Wydarzenia

Czteroletnie dziecko wbiegło wprost pod samochód

Data publikacji 22.06.2005

Wczoraj około południa na ul. Krasińskiego w Jaśle pod koła Poloneza wpadł 4-letni Kamil. Na szczęście kierujący pojazdem prowadził z niewielką prędkością. Dlatego z wypadku chłopiec wyszedł jedynie z kilkoma siniakami i zaraz mógł opuścić...

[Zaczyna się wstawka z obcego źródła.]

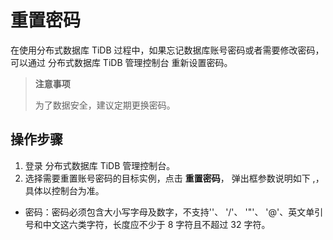 # 重置密码

在使用分布式数据库 TiDB 过程中，如果忘记数据库账号密码或者需要修改密码，可以通过 分布式数据库 TiDB 管理控制台 重新设置密码。

> **注意事项**
>
> 为了数据安全，建议定期更换密码。

## 操作步骤

1. 登录 分布式数据库 TiDB 管理控制台。 
2. 选择需要重置账号密码的目标实例，点击 **重置密码**， 弹出框参数说明如下  ,，具体以控制台为准。
- 密码：密码必须包含大小写字母及数字，不支持'\'、 '/'、 '"'、 '@'、英文单引号和中文这六类字符，长度应不少于 8 字符且不超过 32 字符。 

<!-- ![重置密码](../../../../../image/TiDB/Reset-Password-1.png) -->
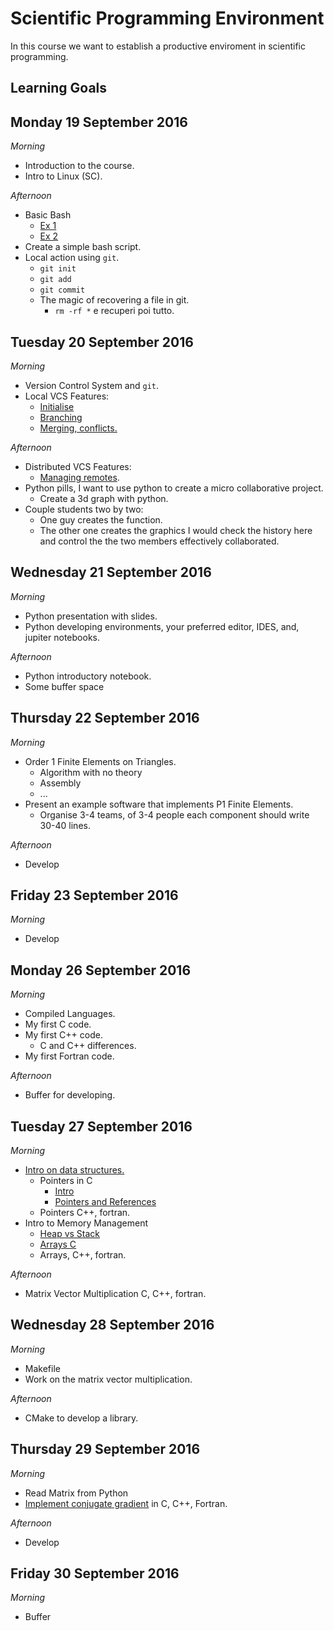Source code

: # Scientific Programming Environment

In this course we want to establish a productive enviroment in scientific programming.

## Learning Goals 

## Monday 19 September 2016

*Morning*

 - Introduction to the course.
 - Intro to Linux (SC). 

*Afternoon*

 - Basic Bash
   - [Ex 1](https://github.com/sissa/scientific_programming_environment/blob/master/basic_bash/ex1.md)
   - [Ex 2](https://github.com/sissa/scientific_programming_environment/blob/master/basic_bash/ex2.md)
 - Create a simple bash script.
 - Local action using `git`.
   - `git init`
   - `git add`
   - `git commit`
   - The magic of recovering a file in git.
     - `rm -rf *` e recuperi poi tutto. 

## Tuesday 20 September 2016

*Morning*

 - Version Control System and `git`.
 - Local VCS Features:
   - [Initialise](https://github.com/sissa/scientific_programming_environment/blob/master/basic_git/initialize.md) 
   - [Branching](https://github.com/sissa/scientific_programming_environment/blob/master/basic_git/branching.md)
   - [Merging, conflicts.](https://github.com/sissa/scientific_programming_environment/blob/master/basic_git/merging.md)

*Afternoon*

 - Distributed VCS Features:
   - [Managing remotes](https://github.com/sissa/scientific_programming_environment/blob/master/basic_git/github.md).
 - Python pills, I want to use python to create a micro collaborative project.
   - Create a 3d graph with python.
 - Couple students two by two:
   - One guy creates the function.
   - The other one creates the graphics I would check the history here and control the the two members effectively collaborated.

## Wednesday 21 September 2016

*Morning*

 - Python presentation with slides.
 - Python developing environments, your preferred editor, IDES, and, jupiter notebooks.

*Afternoon*

 - Python introductory notebook.
 - Some buffer space

## Thursday 22 September 2016

*Morning*

 - Order 1 Finite Elements on Triangles.
   - Algorithm with no theory
   - Assembly
   - ...
 - Present an example software that implements P1 Finite Elements.
   - Organise 3-4 teams, of 3-4 people each component should write 30-40 lines.

*Afternoon*

 - Develop

## Friday 23 September 2016

*Morning*

 - Develop

## Monday 26 September 2016

*Morning*

 - Compiled Languages.
 - My first C code.
 - My first C++ code.
    - C and C++ differences. 
 - My first Fortran code.

*Afternoon*

 - Buffer for developing.

## Tuesday 27 September 2016

*Morning*

 - [Intro on data structures.](https://github.com/sissa/scientific_programming_environment/tree/master/data_structures)
    - Pointers in C
      - [Intro](https://github.com/sissa/scientific_programming_environment/blob/master/data_structures/playing_with_pointers.md)
      - [Pointers and References](https://github.com/sissa/scientific_programming_environment/blob/master/data_structures/pointers_and_references.md)
    - Pointers C++, fortran.
 - Intro to Memory Management
    - [Heap vs Stack](https://github.com/sissa/scientific_programming_environment/blob/master/data_structures/heap_vs_stack_memory.md) 
    - [Arrays C](https://github.com/sissa/scientific_programming_environment/blob/master/data_structures/pointers_and_arrays.md)
    - Arrays, C++, fortran.

*Afternoon*

 - Matrix Vector Multiplication C, C++, fortran.

## Wednesday 28 September 2016

*Morning*

 - Makefile
 - Work on the matrix vector multiplication.

*Afternoon*

 - CMake to develop a library. 

## Thursday 29 September 2016

*Morning*

 - Read Matrix from Python
 - [Implement conjugate gradient](https://github.com/sissa/scientific_programming_environment/tree/master/matrix_vector_mult) in C, C++, Fortran.

*Afternoon*

 - Develop

## Friday 30 September 2016

*Morning*

 - Buffer

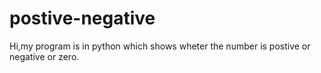 # postive-negative


Hi,my program is in python which shows wheter the number is postive or negative or zero.
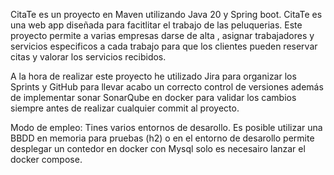 CitaTe es un proyecto en Maven utilizando Java 20 y Spring boot. 
CitaTe es una web app diseñada para facitlitar el trabajo de las peluquerias.
Este proyecto permite a varias empresas darse de alta , asignar trabajadores y servicios especificos a cada trabajo para que los clientes pueden reservar citas y valorar los servicios recibidos.

A la hora de realizar este proyecto he utilizado Jira para organizar los Sprints y GitHub para llevar acabo un correcto control de versiones además de implementar sonar SonarQube en docker para validar los cambios siempre antes de realizar cualquier commit al proyecto.

Modo de empleo:
Tines varios entornos de desarollo. Es posible utilizar una BBDD en memoria para pruebas (h2) o en el entorno de desarollo permite desplegar un contedor en docker con Mysql solo es necesairo lanzar
el docker compose.
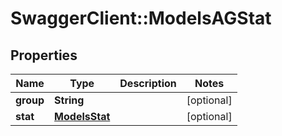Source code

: # SwaggerClient::ModelsAGStat

## Properties
Name | Type | Description | Notes
------------ | ------------- | ------------- | -------------
**group** | **String** |  | [optional] 
**stat** | [**ModelsStat**](ModelsStat.md) |  | [optional]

Wczoraj około południa na ul. Krasińskiego w Jaśle pod koła Poloneza wpadł 4-letni Kamil. Na szczęście kierujący pojazdem prowadził z niewielką prędkością. Dlatego z wypadku chłopiec wyszedł jedynie z kilkoma siniakami i zaraz mógł opuścić szpital.Policjanci tuż po zdarzeniu wyjaśniali jego okoliczności. Z zebranych materiałów wynika, że Kamil pod opieką starszego rodzeństwa szedł na plebanię parafii Św. Stanisława, gdzie miało odbyć się spotkanie z dziećmi. Chłopca za rękę trzymała 11-letnia siostra. Już w pobliżu plebanii nagle wyrwał się by przebiec na drugą stronę jezdni. Wbiegł jednak wprost pod samochód. Na szcęście 26-letni jaślanin, który prowadził pojazd, jechał z prędkością 30-40 km na godzinę. Podjął on próbę ominięcia dziecka, jednak bezskutecznie. To zdarzenie świadczy o tym, jak wiele niespodziewanych sytuacji może napotkać kierujący pojazdem w terenie zabudowanym. Chwila dekoncentracji może przesądzić o czyimś życiu. Wakacje tuż tuż. Z naszych doświadczeń wynika, że zagrożenie ze strony do dzieci i młodzieży, która tak często nieodpowiedzialnie korzysta z dróg, będzie zdecydowanie większe. Ponawiamy apel zarówno do pieszych jak też zmotoryzowanych o bezpieczne korzystanie z dróg.